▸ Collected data
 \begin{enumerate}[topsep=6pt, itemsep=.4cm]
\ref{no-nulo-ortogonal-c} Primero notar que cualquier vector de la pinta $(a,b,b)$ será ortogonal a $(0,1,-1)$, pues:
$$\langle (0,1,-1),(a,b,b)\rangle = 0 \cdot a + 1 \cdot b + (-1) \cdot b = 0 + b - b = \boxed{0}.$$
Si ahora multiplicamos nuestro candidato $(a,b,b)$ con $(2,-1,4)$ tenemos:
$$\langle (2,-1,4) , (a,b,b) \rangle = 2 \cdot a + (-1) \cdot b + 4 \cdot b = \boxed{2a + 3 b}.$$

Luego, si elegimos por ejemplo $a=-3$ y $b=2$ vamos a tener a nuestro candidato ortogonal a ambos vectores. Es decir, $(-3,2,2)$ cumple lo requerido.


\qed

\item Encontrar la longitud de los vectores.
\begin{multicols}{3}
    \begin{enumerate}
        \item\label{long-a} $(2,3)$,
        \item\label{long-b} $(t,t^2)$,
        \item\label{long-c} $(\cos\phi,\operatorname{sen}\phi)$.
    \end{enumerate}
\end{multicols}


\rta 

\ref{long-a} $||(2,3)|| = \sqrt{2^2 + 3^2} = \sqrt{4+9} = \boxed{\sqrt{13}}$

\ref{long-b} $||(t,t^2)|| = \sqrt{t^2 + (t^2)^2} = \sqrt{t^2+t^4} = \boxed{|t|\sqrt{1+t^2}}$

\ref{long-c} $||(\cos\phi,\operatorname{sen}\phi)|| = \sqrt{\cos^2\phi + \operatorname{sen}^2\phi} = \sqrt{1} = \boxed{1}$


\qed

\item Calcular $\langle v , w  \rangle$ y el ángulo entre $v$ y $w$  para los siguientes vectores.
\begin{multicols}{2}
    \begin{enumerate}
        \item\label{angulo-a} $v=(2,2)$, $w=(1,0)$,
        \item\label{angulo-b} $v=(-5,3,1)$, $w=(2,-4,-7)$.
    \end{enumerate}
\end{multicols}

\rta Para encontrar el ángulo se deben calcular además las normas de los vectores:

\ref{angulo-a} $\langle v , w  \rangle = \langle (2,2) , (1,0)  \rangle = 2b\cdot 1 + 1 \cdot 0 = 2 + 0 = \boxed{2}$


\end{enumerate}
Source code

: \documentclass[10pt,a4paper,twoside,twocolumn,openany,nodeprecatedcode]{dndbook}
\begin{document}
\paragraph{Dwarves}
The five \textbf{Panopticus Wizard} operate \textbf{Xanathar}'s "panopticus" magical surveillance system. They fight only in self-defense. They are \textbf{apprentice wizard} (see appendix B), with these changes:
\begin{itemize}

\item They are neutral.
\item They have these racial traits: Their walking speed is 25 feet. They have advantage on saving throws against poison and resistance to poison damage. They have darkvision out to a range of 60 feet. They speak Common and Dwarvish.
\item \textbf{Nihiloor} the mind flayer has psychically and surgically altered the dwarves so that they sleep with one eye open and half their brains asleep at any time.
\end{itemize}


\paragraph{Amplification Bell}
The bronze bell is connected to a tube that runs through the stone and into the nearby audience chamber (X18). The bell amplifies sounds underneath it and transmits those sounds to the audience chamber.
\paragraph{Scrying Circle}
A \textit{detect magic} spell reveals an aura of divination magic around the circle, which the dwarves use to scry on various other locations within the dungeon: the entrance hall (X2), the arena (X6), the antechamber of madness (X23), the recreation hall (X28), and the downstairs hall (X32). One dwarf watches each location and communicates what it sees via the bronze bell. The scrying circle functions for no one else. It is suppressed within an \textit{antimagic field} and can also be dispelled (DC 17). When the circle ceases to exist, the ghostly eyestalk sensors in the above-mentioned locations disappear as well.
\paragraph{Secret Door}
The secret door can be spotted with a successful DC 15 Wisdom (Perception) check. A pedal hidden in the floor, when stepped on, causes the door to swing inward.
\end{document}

▸ Exercise
Go through the data above and copy each line that holds the word "sqrt".

▸ Completed task
\ref{long-a} $||(2,3)|| = \sqrt{2^2 + 3^2} = \sqrt{4+9} = \boxed{\sqrt{13}}$
\ref{long-b} $||(t,t^2)|| = \sqrt{t^2 + (t^2)^2} = \sqrt{t^2+t^4} = \boxed{|t|\sqrt{1+t^2}}$
\ref{long-c} $||(\cos\phi,\operatorname{sen}\phi)|| = \sqrt{\cos^2\phi + \operatorname{sen}^2\phi} = \sqrt{1} = \boxed{1}$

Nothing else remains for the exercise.